Десять портретов американских президентов, — предложил Рональд Фельдман. Уорхол поморщился. Однако новая идея Фель,дмана, сделать портреты десяти знаменитых евреев, была немедленно принята. Почему? Уорхол никогда не интересовался еврейской историей и судьбой евреев, никогда не проявлял никакого интереса к иудаизму (сам он был католик). Официальное название проекта — "Десять портретов евреев 20-го века". В своём дневнике Уорхол называет его то "Знаменитые евреи", то "Десять евреев", то "Еврейские гении".
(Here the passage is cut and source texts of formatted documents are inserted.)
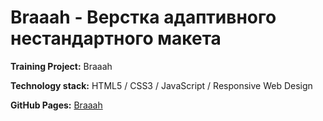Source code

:# Braaah - Верстка адаптивного нестандартного макета

**Training Project:** Braaah

**Technology stack:** HTML5 / CSS3 / JavaScript / Responsive Web Design

**GitHub Pages:** [Braaah](https://erikkopcha.github.io/braaah/)
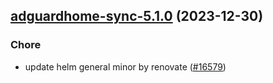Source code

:

## [adguardhome-sync-5.1.0](https://github.com/truecharts/charts/compare/adguardhome-sync-5.0.1...adguardhome-sync-5.1.0) (2023-12-30)

### Chore

- update helm general minor by renovate ([#16579](https://github.com/truecharts/charts/issues/16579))
  
  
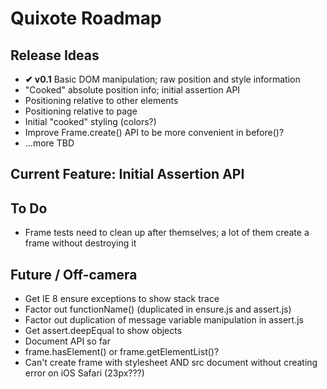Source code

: # Quixote Roadmap

## Release Ideas

* **✔ v0.1** Basic DOM manipulation; raw position and style information
* "Cooked" absolute position info; initial assertion API
* Positioning relative to other elements
* Positioning relative to page
* Initial "cooked" styling (colors?)
* Improve Frame.create() API to be more convenient in before()?
* ...more TBD


## Current Feature: Initial Assertion API


## To Do
* Frame tests need to clean up after themselves; a lot of them create a frame without destroying it


## Future / Off-camera

* Get IE 8 ensure exceptions to show stack trace
* Factor out functionName() (duplicated in ensure.js and assert.js)
* Factor out duplication of message variable manipulation in assert.js
* Get assert.deepEqual to show objects
* Document API so far
* frame.hasElement() or frame.getElementList()?
* Can't create frame with stylesheet AND src document without creating error on iOS Safari (23px???)
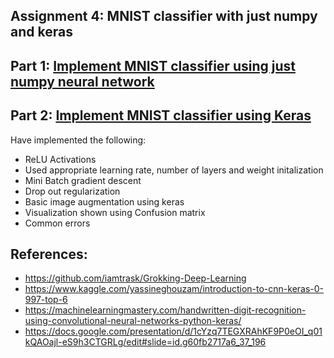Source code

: Assignment 4: MNIST classifier with just numpy and keras
-

Part 1: [Implement MNIST classifier using just numpy neural network](https://github.com/raghavadevarajeurs/DeepLearning/blob/main/Assignment4/MINST_classifier_with_basic_numpy.ipynb)
-
Part 2: [Implement MNIST classifier using Keras](https://github.com/raghavadevarajeurs/DeepLearning/blob/main/Assignment4/MNIST_classifier_with_Keras.ipynb)
-
Have implemented the following:
* ReLU Activations
* Used appropriate learning rate, number of layers and weight initalization
* Mini Batch gradient descent
* Drop out regularization
* Basic image augmentation using keras
* Visualization shown using Confusion matrix
* Common errors 

References:
-
* https://github.com/iamtrask/Grokking-Deep-Learning
* https://www.kaggle.com/yassineghouzam/introduction-to-cnn-keras-0-997-top-6
* https://machinelearningmastery.com/handwritten-digit-recognition-using-convolutional-neural-networks-python-keras/
* https://docs.google.com/presentation/d/1cYzq7TEGXRAhKF9P0eOI_q01kQAOajl-eS9h3CTGRLg/edit#slide=id.g60fb2717a6_37_196
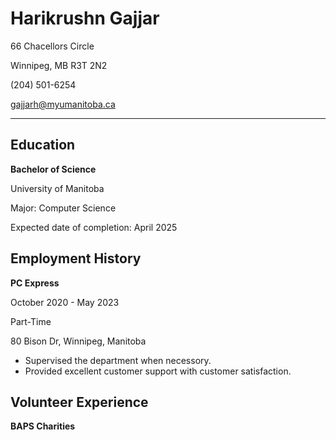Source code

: # Harikrushn Gajjar

66 Chacellors Circle

Winnipeg, MB R3T 2N2

(204) 501-6254

gajjarh@myumanitoba.ca

----------------------

## Education

**Bachelor of Science**

University of Manitoba

Major: Computer Science

Expected date of completion: April 2025

## Employment History


**PC Express**

October 2020 - May 2023

Part-Time

80 Bison Dr, Winnipeg, Manitoba

* Supervised the department when necessory.
* Provided excellent customer support with customer satisfaction.

## Volunteer Experience
**BAPS Charities**
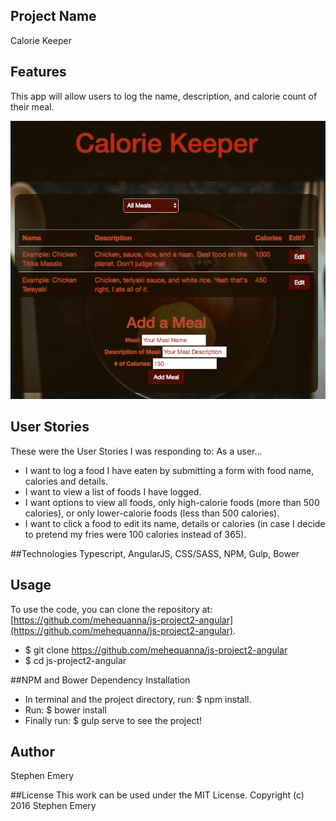 ## Project Name
Calorie Keeper

## Features
This app will allow users to log the name, description, and calorie count of their meal.

![screenshot of project](calories.png)

## User Stories
These were the User Stories I was responding to:
As a user…
* I want to log a food I have eaten by submitting a form with food name, calories and details.
* I want to view a list of foods I have logged.
* I want options to view all foods, only high-calorie foods (more than 500 calories), or only lower-calorie foods (less than 500 calories).
* I want to click a food to edit its name, details or calories (in case I decide to pretend my fries were 100 calories instead of 365).

##Technologies
Typescript, AngularJS, CSS/SASS, NPM, Gulp, Bower

## Usage
To use the code, you can clone the repository at: [https://github.com/mehequanna/js-project2-angular](https://github.com/mehequanna/js-project2-angular).
* $ git clone https://github.com/mehequanna/js-project2-angular
* $ cd js-project2-angular

##NPM and Bower Dependency Installation
* In terminal and the project directory, run: $ npm install.
* Run: $ bower install
* Finally run: $ gulp serve to see the project!

## Author
Stephen Emery

##License
This work can be used under the MIT License.
Copyright (c) 2016 Stephen Emery
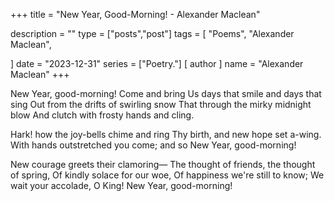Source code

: +++
title = "New Year, Good-Morning! - Alexander Maclean"

description = ""
type = ["posts","post"]
tags = [
    "Poems",
    "Alexander Maclean",
    
]
date = "2023-12-31"
series = ["Poetry."]
[ author ]
  name = "Alexander Maclean"
+++

New Year, good-morning! Come and bring
Us days that smile and days that sing
Out from the drifts of swirling snow
That through the mirky midnight blow
And clutch with frosty hands and cling.

Hark! how the joy-bells chime and ring
Thy birth, and new hope set a-wing.
With hands outstretched you come; and so
New Year, good-morning!

New courage greets their clamoring—
The thought of friends, the thought of spring,
Of kindly solace for our woe,
Of happiness we're still to know;
We wait your accolade, O King!
New Year, good-morning!

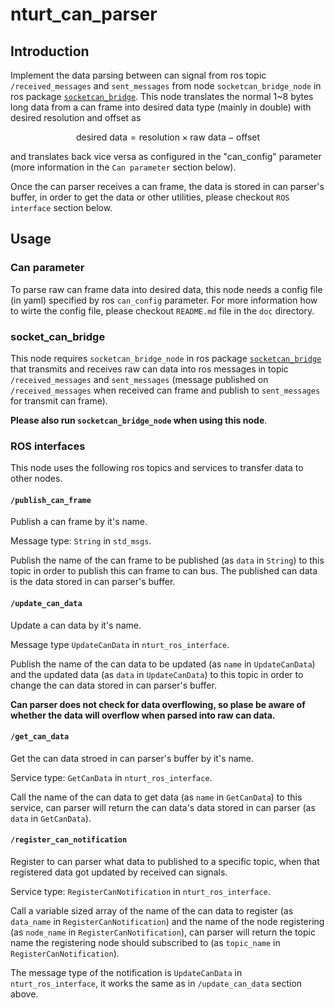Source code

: # nturt_can_parser

## Introduction

Implement the data parsing between can signal from ros topic `/received_messages` and `sent_messages` from node `socketcan_bridge_node` in ros package [`socketcan_bridge`](https://wiki.ros.org/socketcan_bridge). This node translates the normal 1~8 bytes long data from a can frame into desired data type (mainly in double) with desired resolution and offset as

$$\text{desired data}=\text{resolution}\times\text{raw data}-\text{offset}$$

and translates back vice versa as configured in the "can_config" parameter (more information in the `Can parameter` section below).

Once the can parser receives a can frame, the data is stored in can parser's buffer, in order to get the data or other utilities, please checkout `ROS interface` section below.

## Usage

### Can parameter

To parse raw can frame data into desired data, this node needs a config file (in yaml) specified by ros `can_config` parameter. For more information how to wirte the config file, please checkout `README.md` file in the `doc` directory.

### socket_can_bridge

This node requires `socketcan_bridge_node` in ros package [`socketcan_bridge`](https://wiki.ros.org/socketcan_bridge) that transmits and receives raw can data into ros messages in topic `/received_messages` and `sent_messages` (message published on `/received_messages` when received can frame and publish to `sent_messages` for transmit can frame).

**Please also run `socketcan_bridge_node` when using this node**.

### ROS interfaces

This node uses the following ros topics and services to transfer data to other nodes.

#### `/publish_can_frame`

Publish a can frame by it's name.

Message type: `String` in `std_msgs`.

Publish the name of the can frame to be published (as `data` in `String`) to this topic in order to publish this can frame to can bus. The published can data is the data stored in can parser's buffer.

#### `/update_can_data`

Update a can data by it's name.

Message type `UpdateCanData` in `nturt_ros_interface`.

Publish the name of the can data to be updated (as `name` in `UpdateCanData`) and the updated data (as `data` in `UpdateCanData`) to this topic in order to change the can data stored in can parser's buffer.

**Can parser does not check for data overflowing, so plase be aware of whether the data will overflow when parsed into raw can data.**

#### `/get_can_data`

Get the can data stroed in can parser's buffer by it's name.

Service type: `GetCanData` in `nturt_ros_interface`.

Call the name of the can data to get data (as `name` in `GetCanData`)
to this service, can parser will return the can data's data stored in can parser (as `data` in `GetCanData`).

#### `/register_can_notification`

Register to can parser what data to published to a specific topic, when that registered data got updated by received can signals.

Service type: `RegisterCanNotification` in `nturt_ros_interface`.

Call a variable sized array of the name of the can data to register (as `data_name` in `RegisterCanNotification`) and the name of the node registering (as `node_name` in `RegisterCanNotification`), can parser will return the topic name the registering node should subscribed to  (as `topic_name` in `RegisterCanNotification`).

The message type of the notification is `UpdateCanData` in `nturt_ros_interface`, it works the same as in `/update_can_data` section above.
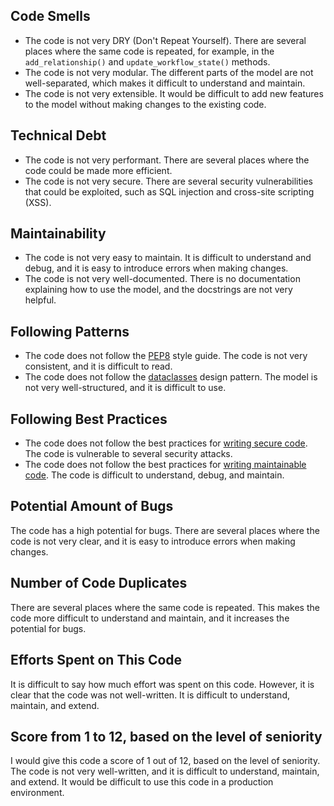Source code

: ## Code Smells

* The code is not very DRY (Don't Repeat Yourself). There are several places where the same code is repeated, for example, in the `add_relationship()` and `update_workflow_state()` methods.
* The code is not very modular. The different parts of the model are not well-separated, which makes it difficult to understand and maintain.
* The code is not very extensible. It would be difficult to add new features to the model without making changes to the existing code.

## Technical Debt

* The code is not very performant. There are several places where the code could be made more efficient.
* The code is not very secure. There are several security vulnerabilities that could be exploited, such as SQL injection and cross-site scripting (XSS).

## Maintainability

* The code is not very easy to maintain. It is difficult to understand and debug, and it is easy to introduce errors when making changes.
* The code is not very well-documented. There is no documentation explaining how to use the model, and the docstrings are not very helpful.

## Following Patterns

* The code does not follow the [PEP8](https://www.python.org/dev/peps/pep-0008/) style guide. The code is not very consistent, and it is difficult to read.
* The code does not follow the [dataclasses](https://docs.python.org/3/library/dataclasses.html) design pattern. The model is not very well-structured, and it is difficult to use.

## Following Best Practices

* The code does not follow the best practices for [writing secure code](https://www.owasp.org/index.php/Main_Page). The code is vulnerable to several security attacks.
* The code does not follow the best practices for [writing maintainable code](https://www.thoughtworks.com/de/insights/articles/maintainable-code). The code is difficult to understand, debug, and maintain.

## Potential Amount of Bugs

The code has a high potential for bugs. There are several places where the code is not very clear, and it is easy to introduce errors when making changes.

## Number of Code Duplicates

There are several places where the same code is repeated. This makes the code more difficult to understand and maintain, and it increases the potential for bugs.

## Efforts Spent on This Code

It is difficult to say how much effort was spent on this code. However, it is clear that the code was not well-written. It is difficult to understand, maintain, and extend.

## Score from 1 to 12, based on the level of seniority

I would give this code a score of 1 out of 12, based on the level of seniority. The code is not very well-written, and it is difficult to understand, maintain, and extend. It would be difficult to use this code in a production environment.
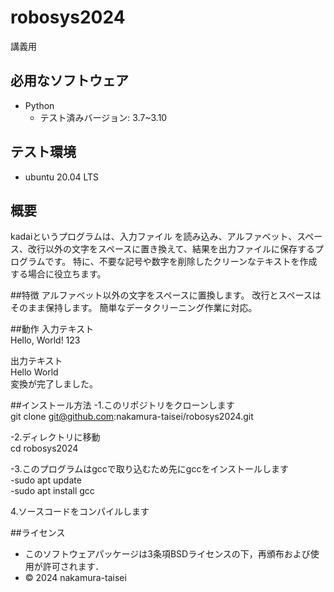 # robosys2024
講義用

## 必用なソフトウェア
- Python
  - テスト済みバージョン: 3.7~3.10

## テスト環境
- ubuntu 20.04 LTS

## 概要
kadaiというプログラムは、入力ファイル を読み込み、アルファベット、スペース、改行以外の文字をスペースに置き換えて、結果を出力ファイルに保存するプログラムです。
特に、不要な記号や数字を削除したクリーンなテキストを作成する場合に役立ちます。

##特徴
アルファベット以外の文字をスペースに置換します。
改行とスペースはそのまま保持します。
簡単なデータクリーニング作業に対応。

##動作
入力テキスト  
Hello, World! 123

出力テキスト  
Hello  World       
変換が完了しました。

##インストール方法
-1.このリポジトリをクローンします  
git clone git@github.com:nakamura-taisei/robosys2024.git

-2.ディレクトリに移動  
cd robosys2024

-3.このプログラムはgccで取り込むため先にgccをインストールします  
-sudo apt update  
-sudo apt install gcc

4.ソースコードをコンパイルします

##ライセンス
- このソフトウェアパッケージは3条項BSDライセンスの下，再頒布および使用が許可されます．
- © 2024 nakamura-taisei
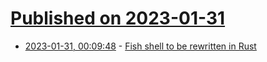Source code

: # [Published on 2023-01-31](index.md)

* [2023-01-31, 00:09:48](https://lobste.rs/s/fdcpy3/fish_shell_be_rewritten_rust) - [Fish shell to be rewritten in Rust](https://github.com/fish-shell/fish-shell/pull/9512)
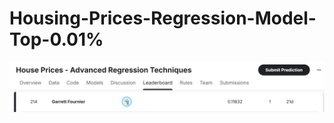 # Housing-Prices-Regression-Model-Top-0.01%

![University Dashboard Preview](https://raw.githubusercontent.com/VeryGary/Housing-Prices-Regression-Model-Top-0.01/main/Ranking.png)
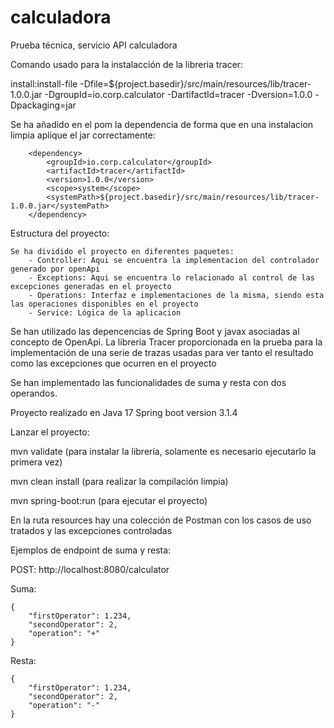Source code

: # calculadora
Prueba técnica, servicio API calculadora

Comando usado para la instalacción de la libreria tracer:

install:install-file -Dfile=${project.basedir}/src/main/resources/lib/tracer-1.0.0.jar -DgroupId=io.corp.calculator -DartifactId=tracer -Dversion=1.0.0 -Dpackaging=jar

Se ha añadido en el pom la dependencia de forma que en una instalacion limpia aplique el jar correctamente:

		<dependency>
		    <groupId>io.corp.calculator</groupId>
		    <artifactId>tracer</artifactId>
		    <version>1.0.0</version>
		    <scope>system</scope>
            <systemPath>${project.basedir}/src/main/resources/lib/tracer-1.0.0.jar</systemPath>
		</dependency>

Estructura del proyecto:

	Se ha dividido el proyecto en diferentes paquetes:
		- Controller: Aqui se encuentra la implementacion del controlador generado por openApi
		- Exceptions: Aqui se encuentra lo relacionado al control de las excepciones generadas en el proyecto
		- Operations: Interfaz e implementaciones de la misma, siendo esta las operaciones disponibles en el proyecto
		- Service: Lógica de la aplicacion
		
	
Se han utilizado las depencencias de Spring Boot y javax asociadas al concepto de OpenApi.
La libreria Tracer proporcionada en la prueba para la implementación de una serie de trazas usadas para ver tanto el resultado como las excepciones que ocurren en el proyecto

Se han implementado las funcionalidades de suma y resta con dos operandos.

Proyecto realizado en Java 17
Spring boot version 3.1.4

Lanzar el proyecto:

mvn validate (para instalar la librería, solamente es necesario ejecutarlo la primera vez)

mvn clean install (para realizar la compilación limpia)

mvn spring-boot:run (para ejecutar el proyecto)

En la ruta resources hay una colección de Postman con los casos de uso tratados y las excepciones controladas 

Ejemplos de endpoint de suma y resta:

POST: http://localhost:8080/calculator

Suma:

	{
	    "firstOperator": 1.234,
	    "secondOperator": 2,
	    "operation": "+"
	}
Resta:

	{
	    "firstOperator": 1.234,
	    "secondOperator": 2,
	    "operation": "-"
	}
Десять американских президентов может быть и скучновато. Но почему не десять знаменитых американцев? Или ещё шире — десять самых знаменитых людей 20-го века? Или обращаясь к своим корням (Энди Уорхол был словак) — десять знаменитых словаков?
Наверное, каждый знает ответ. Кому можно продать десять портретов американских президентов? Провинциальному музею? Десять знаменитостей 20-го века? Тоже вяло. Нужен очень специальный культурный рынок. А вот десять евреев — как раз в точку. С одной стороны — чуть маргинально (ровно настолько, чтобы выглядело прогрессивно и ново). С другой стороны — самоочевидно и убедительно: имена (большая их часть) всем известны, про них ничего никому не нужно объяснять. С третьей стороны — деньги. Новые деньги — а там немало евреев, — которые желают выглядеть респектабельно. Мол, мы тоже ценим и коллекционируем искусство! Современное искусство как раз под рукой (тем более, что Вермеер уже весь раскуплен), а Энди Уорхол — знаменитость и всё у него очень понятно: суп "Кэмбл" — на первое, Мэрилин Монро — на второе, а на десерт — "Десять евреев".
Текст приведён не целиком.